Practically overnight, life here on Critter Farm has gone from peacefully chaotic to, well...disturbed.
Poor Pip's in trouble:

It appears that a gang of chickens (mine) attacked him. Why? I have no idea. Everything had been going so well among the dozen of them. Even between the two roos, Pip and Roopert. The facts? Well, the chickens were all in their outside run and, as I went to let them free-range for a bit, I noticed a few hens with bloody beaks. Predominantly, it was Spongebob (below), the Buff Orpington, and Rose-Uppity, the Rhode Island Red:

Initially, I thought it was the hens who were hurt. But then Pip walked by. The picture below is actually after I washed a lot of the blood off, but this weird coagulated, congealed stuff that I couldn't wash off his feathers remained:

I'm in a quandary. I don't know how to keep Pip safe and I can't believe my hens actually went for him...
Jim helped me wash him off:

and administer first-aid.
Dr. Naylor's Blu-Kote is my friend even if my hands are stained purple now. Poor Pip then spent the rest of the day and night sequestered in Roopert's crate:

He's still in there, as a matter of fact. I'm terrified of putting him back in with everybody.
And then the next bizarre event...Roopert.
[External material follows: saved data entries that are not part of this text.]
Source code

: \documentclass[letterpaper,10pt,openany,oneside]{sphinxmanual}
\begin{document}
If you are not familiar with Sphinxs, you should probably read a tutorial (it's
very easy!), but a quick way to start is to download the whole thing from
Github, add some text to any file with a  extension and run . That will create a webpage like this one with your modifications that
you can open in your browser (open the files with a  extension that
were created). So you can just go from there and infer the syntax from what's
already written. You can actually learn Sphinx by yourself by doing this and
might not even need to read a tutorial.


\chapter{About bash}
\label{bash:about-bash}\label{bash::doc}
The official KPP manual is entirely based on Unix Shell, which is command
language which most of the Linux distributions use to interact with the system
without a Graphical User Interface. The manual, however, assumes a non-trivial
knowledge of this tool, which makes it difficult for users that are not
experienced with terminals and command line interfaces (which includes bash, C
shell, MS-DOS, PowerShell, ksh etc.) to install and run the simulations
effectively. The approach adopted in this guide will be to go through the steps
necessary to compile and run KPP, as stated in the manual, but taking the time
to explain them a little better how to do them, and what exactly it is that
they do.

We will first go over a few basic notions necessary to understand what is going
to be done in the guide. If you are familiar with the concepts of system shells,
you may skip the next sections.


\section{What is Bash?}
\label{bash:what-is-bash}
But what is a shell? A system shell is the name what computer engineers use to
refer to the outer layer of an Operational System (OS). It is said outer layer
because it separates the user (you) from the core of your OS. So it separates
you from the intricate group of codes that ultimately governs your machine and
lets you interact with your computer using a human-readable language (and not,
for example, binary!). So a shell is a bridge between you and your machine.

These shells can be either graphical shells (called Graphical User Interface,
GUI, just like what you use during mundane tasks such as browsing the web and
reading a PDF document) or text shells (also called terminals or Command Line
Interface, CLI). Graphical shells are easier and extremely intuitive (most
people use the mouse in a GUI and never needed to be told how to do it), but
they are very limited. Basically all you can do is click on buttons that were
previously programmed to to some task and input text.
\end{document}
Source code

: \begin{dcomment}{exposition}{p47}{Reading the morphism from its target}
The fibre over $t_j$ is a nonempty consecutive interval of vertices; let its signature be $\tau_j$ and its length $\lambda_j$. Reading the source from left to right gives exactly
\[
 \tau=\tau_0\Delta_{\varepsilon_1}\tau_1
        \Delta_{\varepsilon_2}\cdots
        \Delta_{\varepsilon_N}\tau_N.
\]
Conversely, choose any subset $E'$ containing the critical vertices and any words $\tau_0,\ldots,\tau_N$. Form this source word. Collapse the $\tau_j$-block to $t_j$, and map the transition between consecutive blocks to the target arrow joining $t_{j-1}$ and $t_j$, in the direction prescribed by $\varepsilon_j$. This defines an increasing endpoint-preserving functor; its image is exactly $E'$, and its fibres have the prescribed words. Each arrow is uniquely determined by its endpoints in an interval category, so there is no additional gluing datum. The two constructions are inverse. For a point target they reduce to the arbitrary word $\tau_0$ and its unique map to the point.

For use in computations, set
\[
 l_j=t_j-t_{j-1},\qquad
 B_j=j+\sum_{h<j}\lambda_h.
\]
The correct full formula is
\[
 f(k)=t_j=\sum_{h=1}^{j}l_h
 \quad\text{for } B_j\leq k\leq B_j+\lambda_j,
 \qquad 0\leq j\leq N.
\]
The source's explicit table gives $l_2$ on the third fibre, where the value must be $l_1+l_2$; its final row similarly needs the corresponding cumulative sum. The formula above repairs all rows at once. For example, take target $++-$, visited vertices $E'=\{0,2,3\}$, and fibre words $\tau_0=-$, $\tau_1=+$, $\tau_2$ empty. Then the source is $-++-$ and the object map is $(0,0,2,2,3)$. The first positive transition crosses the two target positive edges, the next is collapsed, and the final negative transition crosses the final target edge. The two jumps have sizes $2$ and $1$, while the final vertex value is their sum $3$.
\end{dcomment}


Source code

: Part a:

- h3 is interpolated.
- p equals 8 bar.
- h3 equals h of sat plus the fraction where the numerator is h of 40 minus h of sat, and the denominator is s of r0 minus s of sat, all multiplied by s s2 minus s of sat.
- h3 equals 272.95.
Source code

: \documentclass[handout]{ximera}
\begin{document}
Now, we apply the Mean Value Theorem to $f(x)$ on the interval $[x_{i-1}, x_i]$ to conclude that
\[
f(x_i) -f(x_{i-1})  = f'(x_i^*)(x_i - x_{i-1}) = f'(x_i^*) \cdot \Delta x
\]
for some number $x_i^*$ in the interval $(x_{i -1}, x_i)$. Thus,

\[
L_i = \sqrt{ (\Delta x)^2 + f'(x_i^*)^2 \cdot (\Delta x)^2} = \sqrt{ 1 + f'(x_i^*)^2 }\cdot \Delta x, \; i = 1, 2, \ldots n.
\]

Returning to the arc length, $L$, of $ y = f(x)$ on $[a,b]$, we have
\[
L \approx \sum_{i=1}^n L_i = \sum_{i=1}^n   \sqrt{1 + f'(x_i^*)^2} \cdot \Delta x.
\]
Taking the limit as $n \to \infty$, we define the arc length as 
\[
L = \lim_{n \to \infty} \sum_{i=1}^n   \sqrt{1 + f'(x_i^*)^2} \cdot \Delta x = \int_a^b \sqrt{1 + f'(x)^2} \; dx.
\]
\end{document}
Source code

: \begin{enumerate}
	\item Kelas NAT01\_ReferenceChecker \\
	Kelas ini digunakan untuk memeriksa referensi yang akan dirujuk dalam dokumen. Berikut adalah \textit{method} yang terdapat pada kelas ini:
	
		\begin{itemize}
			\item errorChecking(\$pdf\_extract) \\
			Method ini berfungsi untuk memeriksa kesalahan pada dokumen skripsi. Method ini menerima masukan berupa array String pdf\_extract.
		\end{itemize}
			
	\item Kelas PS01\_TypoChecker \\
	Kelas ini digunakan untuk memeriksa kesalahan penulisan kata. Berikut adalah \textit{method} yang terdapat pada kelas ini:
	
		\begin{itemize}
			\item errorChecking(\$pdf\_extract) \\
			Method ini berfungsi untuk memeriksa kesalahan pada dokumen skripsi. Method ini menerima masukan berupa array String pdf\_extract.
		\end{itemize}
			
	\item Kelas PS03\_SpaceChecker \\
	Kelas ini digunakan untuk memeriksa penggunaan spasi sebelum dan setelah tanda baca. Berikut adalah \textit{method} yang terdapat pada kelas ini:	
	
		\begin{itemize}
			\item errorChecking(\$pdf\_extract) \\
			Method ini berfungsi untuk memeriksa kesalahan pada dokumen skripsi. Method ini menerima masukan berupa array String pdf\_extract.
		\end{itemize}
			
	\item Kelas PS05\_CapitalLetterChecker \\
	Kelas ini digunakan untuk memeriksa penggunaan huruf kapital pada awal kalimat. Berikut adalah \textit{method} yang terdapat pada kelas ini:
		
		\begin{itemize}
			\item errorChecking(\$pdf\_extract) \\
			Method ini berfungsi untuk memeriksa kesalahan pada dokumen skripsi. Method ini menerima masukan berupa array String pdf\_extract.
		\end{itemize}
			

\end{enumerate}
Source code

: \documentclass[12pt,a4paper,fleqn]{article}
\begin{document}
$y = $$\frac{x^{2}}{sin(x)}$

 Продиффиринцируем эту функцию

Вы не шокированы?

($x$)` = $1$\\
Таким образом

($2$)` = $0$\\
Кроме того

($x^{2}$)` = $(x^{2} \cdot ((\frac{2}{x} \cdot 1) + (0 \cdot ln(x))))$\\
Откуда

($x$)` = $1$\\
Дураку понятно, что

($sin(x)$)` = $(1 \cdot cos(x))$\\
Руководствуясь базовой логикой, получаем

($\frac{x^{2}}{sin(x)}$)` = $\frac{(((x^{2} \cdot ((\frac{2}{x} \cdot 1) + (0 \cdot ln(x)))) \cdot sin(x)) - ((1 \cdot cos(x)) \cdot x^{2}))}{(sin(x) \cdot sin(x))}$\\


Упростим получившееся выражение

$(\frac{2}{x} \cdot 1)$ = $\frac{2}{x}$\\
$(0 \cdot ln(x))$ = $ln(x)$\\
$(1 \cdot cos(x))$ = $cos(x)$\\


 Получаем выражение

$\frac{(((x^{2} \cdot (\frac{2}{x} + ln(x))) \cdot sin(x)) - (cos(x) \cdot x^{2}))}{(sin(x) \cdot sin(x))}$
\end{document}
Just what WAS he thinking when he ATTACKED JIM FROM BEHIND yesterday?:

Jim had been trying to usher all poultry out of the berry patch when Roopert hung back and sneakily jumped him.
Roopert had actually done this twice to my son, Aidan, over the weekend, too, but we laughed it off, thinking it was Aidan's red metallic athletic shoes that were inciting him to fight. Guess not.
So, just what does this all mean for the roosters of our small farm? If Roopert is exhibiting aggressive tendencies toward others now, at 21 weeks old, what's he going to be like when he's all grown up? He's never been anything but sweet to me, but I can't have a pretty boy hanging around, randomly attacking visitors to the farm.
And Pip...even if Roopert were removed from the equation, would the girls continue to pick (literally) on him? I'm not sure who started the whole back-end abuse, but the girls seemed more than willing to keep at it. Will Pip ever be safe with my flock?
Adding insult to injury yesterday, I also seem to have devloped a manure management problem:

Perhaps it was the recent change in weather and the slight air inversion of late, but walking out onto my side porch yesterday, the unmistakable smell of "zoo" was in the air. While I do love all animals, this was a bit...rank.
And, sigh, my blueberries. I may have mentioned that I have somewhere in the neighborhood of 18 blueberry bushes scattered around my garden. Fourteen of them are in one section, the blueberry garden. It has come to my attention, over the last week, that someone is eating my berries who isn't ME. Or my family:

No leaves are disturbed, or munched, or eaten...just every single ripe, or almost ripe, berry is unmistakeably absent:

I have maybe 9 bushes now that have some berries still waiting to ripen, but the remainder ...every berry-bearing branch has been stripped bare.

So, into dusk last night, Jim and I were trying to hang deer netting across the bushes that still might provide us a few berries:

Today - Wednesday - has been spent (sort of feeling sorry for myself) mulling over yesterday's events and trying to figure out what to do on these many fronts. If anyone has any advice for me on any of the above, I'm ready.